> _Your task_
Nothing should appear in the answer except the lines below from the line containing "Be sure to include" through the line containing "Temperature simulation module.", copied exactly, with pictures left out.

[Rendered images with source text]
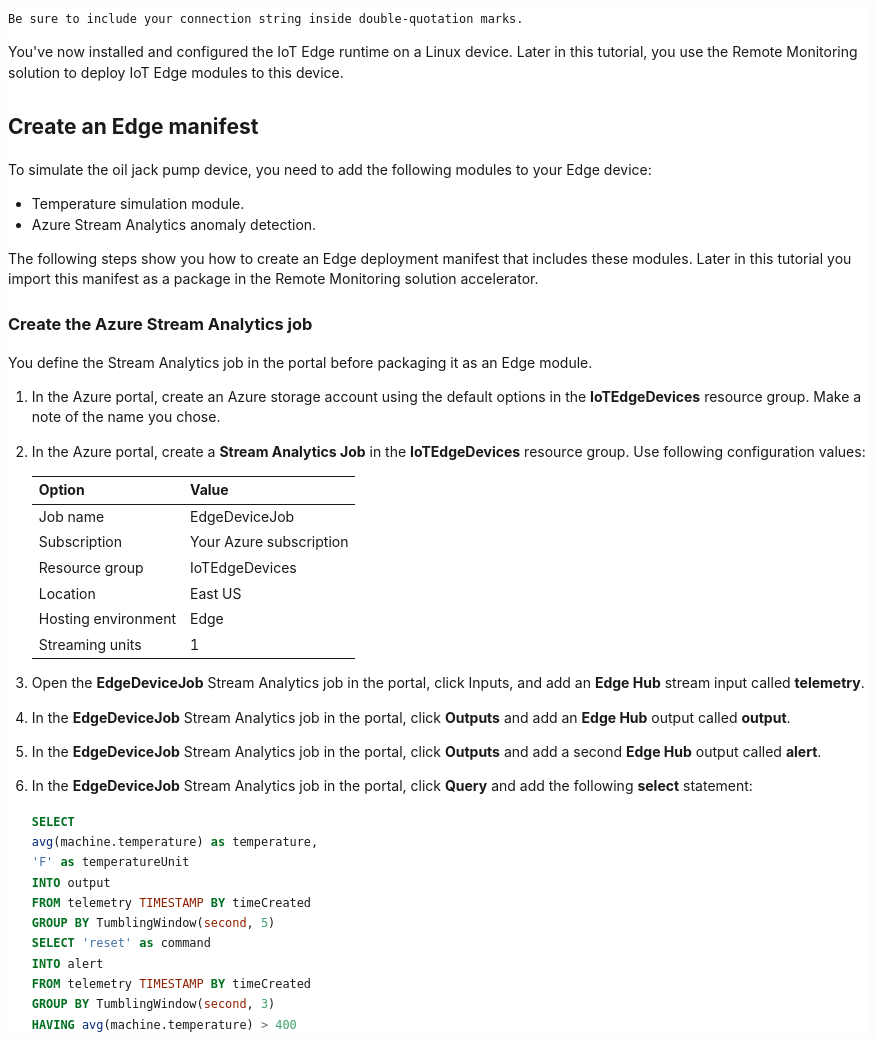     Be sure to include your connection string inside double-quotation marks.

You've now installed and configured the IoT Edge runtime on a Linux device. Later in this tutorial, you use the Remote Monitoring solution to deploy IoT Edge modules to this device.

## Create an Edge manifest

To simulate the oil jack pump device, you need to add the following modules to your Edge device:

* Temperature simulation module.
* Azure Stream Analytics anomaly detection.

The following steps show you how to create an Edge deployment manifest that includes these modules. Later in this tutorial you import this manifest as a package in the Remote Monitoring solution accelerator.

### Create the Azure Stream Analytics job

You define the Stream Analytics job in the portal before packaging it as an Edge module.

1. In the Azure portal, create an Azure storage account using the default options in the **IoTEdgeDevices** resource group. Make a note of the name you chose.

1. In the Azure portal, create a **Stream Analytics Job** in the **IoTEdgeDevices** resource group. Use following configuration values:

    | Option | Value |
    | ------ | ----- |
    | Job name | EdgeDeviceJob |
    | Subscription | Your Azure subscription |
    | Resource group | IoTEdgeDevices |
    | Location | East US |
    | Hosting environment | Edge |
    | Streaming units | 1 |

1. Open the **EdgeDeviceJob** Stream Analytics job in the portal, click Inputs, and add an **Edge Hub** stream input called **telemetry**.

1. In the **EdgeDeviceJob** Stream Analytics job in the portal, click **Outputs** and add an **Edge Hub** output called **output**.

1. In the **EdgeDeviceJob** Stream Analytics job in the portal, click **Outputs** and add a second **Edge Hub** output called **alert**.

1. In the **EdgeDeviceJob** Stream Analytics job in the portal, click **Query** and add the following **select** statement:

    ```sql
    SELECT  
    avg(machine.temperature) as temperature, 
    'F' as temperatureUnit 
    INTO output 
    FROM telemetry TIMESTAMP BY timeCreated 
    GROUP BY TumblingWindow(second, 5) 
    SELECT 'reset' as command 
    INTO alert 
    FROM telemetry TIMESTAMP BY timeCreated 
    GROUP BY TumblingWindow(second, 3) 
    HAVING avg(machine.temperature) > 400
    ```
* * *
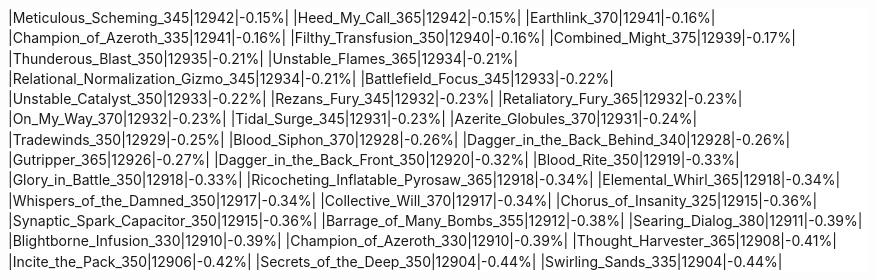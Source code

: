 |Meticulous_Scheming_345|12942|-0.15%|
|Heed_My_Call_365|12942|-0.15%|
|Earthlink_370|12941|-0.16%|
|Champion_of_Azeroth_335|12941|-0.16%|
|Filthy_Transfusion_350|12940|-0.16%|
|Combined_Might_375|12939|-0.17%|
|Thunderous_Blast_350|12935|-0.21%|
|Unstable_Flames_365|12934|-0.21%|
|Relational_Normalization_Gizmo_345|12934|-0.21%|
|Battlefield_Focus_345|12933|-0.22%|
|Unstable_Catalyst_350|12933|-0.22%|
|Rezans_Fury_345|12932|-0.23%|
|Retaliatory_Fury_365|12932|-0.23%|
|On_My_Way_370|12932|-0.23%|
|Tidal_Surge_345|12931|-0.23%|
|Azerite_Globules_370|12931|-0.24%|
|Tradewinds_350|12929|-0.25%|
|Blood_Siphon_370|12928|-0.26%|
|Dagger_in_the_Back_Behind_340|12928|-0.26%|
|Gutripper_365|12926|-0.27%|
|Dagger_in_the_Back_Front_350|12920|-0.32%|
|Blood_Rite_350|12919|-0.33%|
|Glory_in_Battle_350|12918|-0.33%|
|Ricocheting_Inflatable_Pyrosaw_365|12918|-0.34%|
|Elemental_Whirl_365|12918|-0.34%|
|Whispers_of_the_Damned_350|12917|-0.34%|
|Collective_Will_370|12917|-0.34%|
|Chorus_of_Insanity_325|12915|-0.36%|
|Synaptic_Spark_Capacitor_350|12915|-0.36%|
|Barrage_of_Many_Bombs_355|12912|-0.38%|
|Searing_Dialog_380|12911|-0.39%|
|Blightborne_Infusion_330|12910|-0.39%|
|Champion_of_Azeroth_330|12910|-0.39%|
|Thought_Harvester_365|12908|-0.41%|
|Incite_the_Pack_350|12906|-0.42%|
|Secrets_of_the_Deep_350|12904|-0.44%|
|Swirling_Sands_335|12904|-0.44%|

> _Solution to the exercise_
     Be sure to include your connection string inside double-quotation marks.

You've now installed and configured the IoT Edge runtime on a Linux device. Later in this tutorial, you use the Remote Monitoring solution to deploy IoT Edge modules to this device.

## Create an Edge manifest

To simulate the oil jack pump device, you need to add the following modules to your Edge device:

* Temperature simulation module.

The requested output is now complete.